Sometimes I fear our society has become so fast paced and cluttered with to-do-lists a mile long that we have become merely names on applications and numbers on lists.  I hope I am not alone in wanting to wiggle myself out of checkboxes and demanding to live a more abandoned, dynamic life beyond routine reports.  We are more than another name and status update on someone's news feed.  We are more than numbers on someone's list.  We are more than another slot in someone's schedule.

We are human beings created in the image of an intense, dynamic, unpredictable God.

A God who has thrown together a cosmos with a dizzying array of planets, stars, suns, and moons.

A God who has a seemingly limitless palette of colors with which He paints the sky, the earth, and the waters.

A God who loves, forgives, parties, and weeps.

This God gave us life, and damned if we let ourselves be confined to names, numbers, and formulas.

Tuesday, August 14, 2012

My Daughter and the Gilmore Girls

I know it's totally last decade but I've been watching the Gilmore Girls while I exercise on my treadmill.  Some nights when Jason is working I'll watch some episodes in bed by myself.  He won't watch it with me, go figure.  Last night he walked in on me tearing up to Luke and Lorelai breaking up.  It's just SO sad!!!  Yes I get a tad involved in my dramas, it's a good thing.  It means I am empathetic.

Anyway, my dear daughter who is nine years of age, begs me to let her watch with me.  She, being the mini-me that she is, also leans towards the dramatic side.  Like any human, sensible mother, I say no (it's not a show for children, come on) and then cave (I'm tired, there's no will left to fight).  I wince a bit whenever a "what the he$$" pops up, or a "da$m" slips in.  I recoil as "adult themes" are referenced. It's quite stressful watching a show keenly aware of a nine year old's perspective, I don't recommend it.

Last night she inevitably asks again.

"Please, please, pleasepleasepleasepleaseplease?"

"No, honey, I just want to relax, I'm sorry."

"Why?"  Flashback to the three year old life stage.

"Because I get nervous watching it with you knowing there are parts that aren't appropriate."

"Why is it inappropriate? Give me one example." Oh geez, brain cells dying slow and painful deaths.

"Well, it's a show about a mother who has a daughter without a husband.  I don't want you thinking that's what you want to grow up doing."

"Moooom (yes, just in that pre-teen sassy tone you're imagining in your head)!!  I don't WANT babies, you know that!  Give me another example."

"..."  Seriously, Cindy, two examples.  One plus one example, and you couldn't even come up with it.

"Honey, it's a show for adults.

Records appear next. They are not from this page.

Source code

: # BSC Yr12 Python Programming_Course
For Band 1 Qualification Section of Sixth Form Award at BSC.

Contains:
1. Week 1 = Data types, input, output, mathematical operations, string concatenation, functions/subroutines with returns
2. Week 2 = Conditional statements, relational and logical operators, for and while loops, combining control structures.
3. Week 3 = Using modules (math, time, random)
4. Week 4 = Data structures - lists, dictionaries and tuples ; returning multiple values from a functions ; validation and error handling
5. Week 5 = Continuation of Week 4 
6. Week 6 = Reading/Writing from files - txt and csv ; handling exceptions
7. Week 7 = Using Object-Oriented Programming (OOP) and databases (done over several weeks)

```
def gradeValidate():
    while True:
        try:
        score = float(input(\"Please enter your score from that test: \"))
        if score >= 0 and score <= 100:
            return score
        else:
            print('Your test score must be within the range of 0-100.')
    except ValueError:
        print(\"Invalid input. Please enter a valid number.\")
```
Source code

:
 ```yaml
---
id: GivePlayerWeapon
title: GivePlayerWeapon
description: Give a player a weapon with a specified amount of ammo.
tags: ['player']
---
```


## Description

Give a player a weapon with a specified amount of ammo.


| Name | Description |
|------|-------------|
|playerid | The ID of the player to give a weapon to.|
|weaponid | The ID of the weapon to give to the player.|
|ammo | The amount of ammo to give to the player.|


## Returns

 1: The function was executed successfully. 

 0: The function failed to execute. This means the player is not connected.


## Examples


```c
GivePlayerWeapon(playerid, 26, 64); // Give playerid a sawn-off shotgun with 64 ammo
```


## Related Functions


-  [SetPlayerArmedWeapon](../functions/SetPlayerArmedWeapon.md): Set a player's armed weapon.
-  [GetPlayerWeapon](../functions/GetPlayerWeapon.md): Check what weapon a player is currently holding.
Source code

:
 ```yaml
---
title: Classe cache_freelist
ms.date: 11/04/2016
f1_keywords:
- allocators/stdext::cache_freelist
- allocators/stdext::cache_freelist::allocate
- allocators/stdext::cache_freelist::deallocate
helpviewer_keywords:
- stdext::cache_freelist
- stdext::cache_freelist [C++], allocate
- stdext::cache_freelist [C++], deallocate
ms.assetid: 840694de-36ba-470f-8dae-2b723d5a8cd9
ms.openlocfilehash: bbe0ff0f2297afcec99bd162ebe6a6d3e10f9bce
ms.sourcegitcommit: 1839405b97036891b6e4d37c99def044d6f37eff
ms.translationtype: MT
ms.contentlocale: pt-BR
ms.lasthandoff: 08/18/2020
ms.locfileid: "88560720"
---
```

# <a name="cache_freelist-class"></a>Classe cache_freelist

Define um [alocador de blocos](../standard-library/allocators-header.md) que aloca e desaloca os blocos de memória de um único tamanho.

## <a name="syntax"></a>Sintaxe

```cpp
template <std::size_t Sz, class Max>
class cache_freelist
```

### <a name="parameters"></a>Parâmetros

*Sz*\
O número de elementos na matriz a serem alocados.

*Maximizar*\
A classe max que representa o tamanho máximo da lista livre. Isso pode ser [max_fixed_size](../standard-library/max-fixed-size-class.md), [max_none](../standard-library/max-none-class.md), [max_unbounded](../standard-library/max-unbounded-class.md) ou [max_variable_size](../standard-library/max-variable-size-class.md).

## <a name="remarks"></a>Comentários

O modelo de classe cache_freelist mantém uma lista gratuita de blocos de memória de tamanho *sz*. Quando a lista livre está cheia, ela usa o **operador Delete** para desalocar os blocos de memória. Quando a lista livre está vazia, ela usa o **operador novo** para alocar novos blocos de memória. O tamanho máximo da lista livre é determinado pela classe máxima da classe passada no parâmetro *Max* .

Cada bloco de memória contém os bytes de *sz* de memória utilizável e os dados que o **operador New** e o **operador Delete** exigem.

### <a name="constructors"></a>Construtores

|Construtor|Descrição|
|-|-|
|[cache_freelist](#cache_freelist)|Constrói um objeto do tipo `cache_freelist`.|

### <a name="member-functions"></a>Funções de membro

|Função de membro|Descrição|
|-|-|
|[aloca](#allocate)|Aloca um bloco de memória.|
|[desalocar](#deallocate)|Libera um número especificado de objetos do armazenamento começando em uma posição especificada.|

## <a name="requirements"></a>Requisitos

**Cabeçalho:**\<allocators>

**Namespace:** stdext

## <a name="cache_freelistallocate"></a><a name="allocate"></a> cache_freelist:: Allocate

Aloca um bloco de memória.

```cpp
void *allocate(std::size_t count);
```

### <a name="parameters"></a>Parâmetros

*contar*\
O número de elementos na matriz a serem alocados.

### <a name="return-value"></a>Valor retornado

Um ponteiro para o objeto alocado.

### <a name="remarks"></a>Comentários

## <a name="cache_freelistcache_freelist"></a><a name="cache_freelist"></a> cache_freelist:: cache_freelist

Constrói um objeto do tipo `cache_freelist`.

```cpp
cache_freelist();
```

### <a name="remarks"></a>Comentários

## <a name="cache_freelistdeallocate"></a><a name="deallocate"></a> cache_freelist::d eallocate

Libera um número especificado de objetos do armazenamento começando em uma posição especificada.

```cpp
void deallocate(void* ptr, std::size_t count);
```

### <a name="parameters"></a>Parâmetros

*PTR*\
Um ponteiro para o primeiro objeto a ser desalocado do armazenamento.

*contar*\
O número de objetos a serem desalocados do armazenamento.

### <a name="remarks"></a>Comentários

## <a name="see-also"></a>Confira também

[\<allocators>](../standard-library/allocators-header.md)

If you watch it, you're like an adult, and your childhood is way too short as it is, I want you to enjoy just being a child." I don't even know why I say things like that, it makes me sound like an old geezer.

"Moooom (yep, for the next decade, I better get used to it)!! I'll still play with my friends and stuff, I won't turn into an adult."

I think we went back and forth a few more times, or maybe not.  I just caved again and had another anxious evening of the Gilmore Girls.

Don't judge me, friends, unless you've got a better idea of communicating to your nine year old daughter why they shouldn't watch Gilmore Girls with you.